#### THE TASK:
Only lines with the string "must" should be returned from the data below.

- - - - - - -

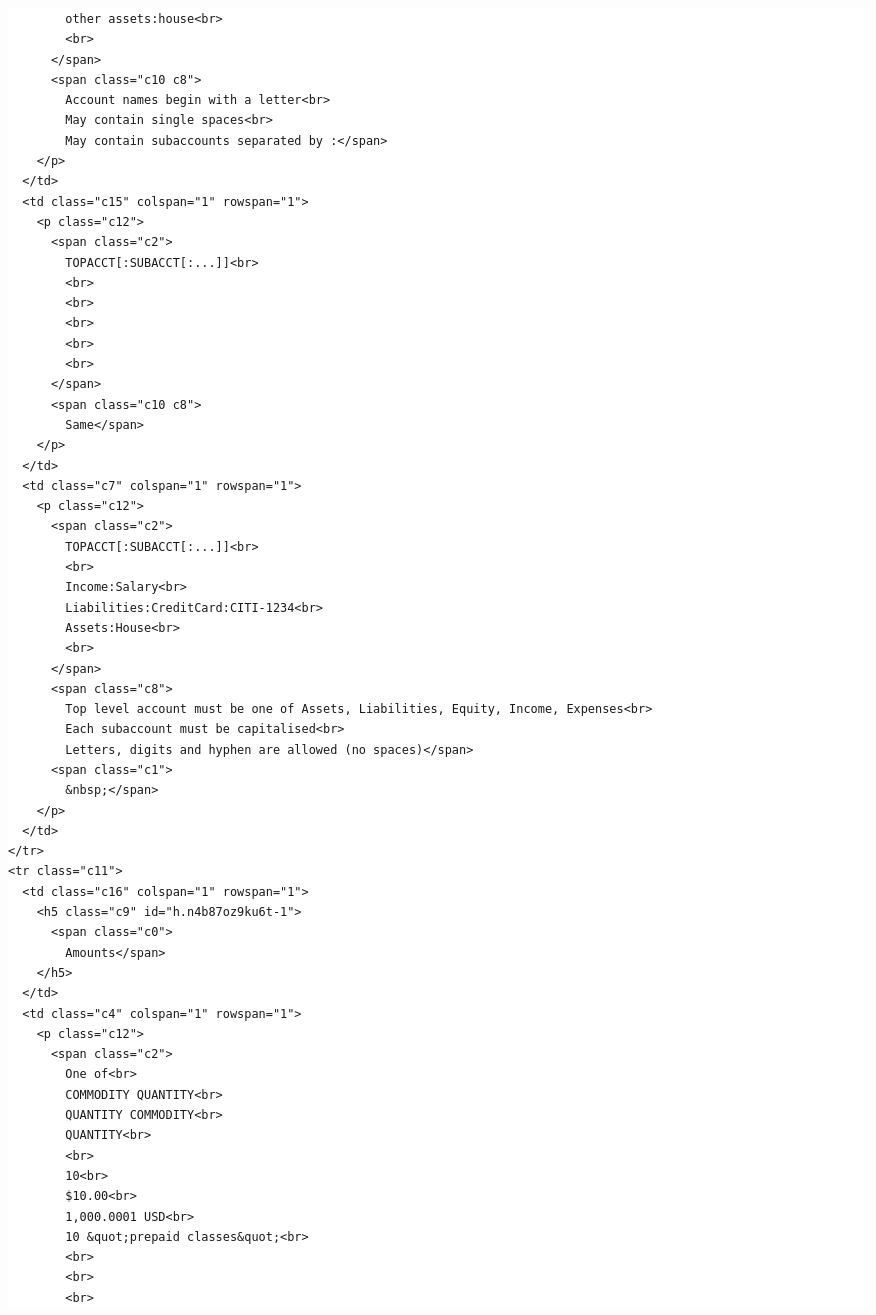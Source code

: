             other assets:house<br>
            <br>
          </span>
          <span class="c10 c8">
            Account names begin with a letter<br>
            May contain single spaces<br>
            May contain subaccounts separated by :</span>
        </p>
      </td>
      <td class="c15" colspan="1" rowspan="1">
        <p class="c12">
          <span class="c2">
            TOPACCT[:SUBACCT[:...]]<br>
            <br>
            <br>
            <br>
            <br>
            <br>
          </span>
          <span class="c10 c8">
            Same</span>
        </p>
      </td>
      <td class="c7" colspan="1" rowspan="1">
        <p class="c12">
          <span class="c2">
            TOPACCT[:SUBACCT[:...]]<br>
            <br>
            Income:Salary<br>
            Liabilities:CreditCard:CITI-1234<br>
            Assets:House<br>
            <br>
          </span>
          <span class="c8">
            Top level account must be one of Assets, Liabilities, Equity, Income, Expenses<br>
            Each subaccount must be capitalised<br>
            Letters, digits and hyphen are allowed (no spaces)</span>
          <span class="c1">
            &nbsp;</span>
        </p>
      </td>
    </tr>
    <tr class="c11">
      <td class="c16" colspan="1" rowspan="1">
        <h5 class="c9" id="h.n4b87oz9ku6t-1">
          <span class="c0">
            Amounts</span>
        </h5>
      </td>
      <td class="c4" colspan="1" rowspan="1">
        <p class="c12">
          <span class="c2">
            One of<br>
            COMMODITY QUANTITY<br>
            QUANTITY COMMODITY<br>
            QUANTITY<br>
            <br>
            10<br>
            $10.00<br>
            1,000.0001 USD<br>
            10 &quot;prepaid classes&quot;<br>
            <br>
            <br>
            <br>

- - - - - - -

#### TASK RESULT:
            Top level account must be one of Assets, Liabilities, Equity, Income, Expenses<br>
            Each subaccount must be capitalised<br>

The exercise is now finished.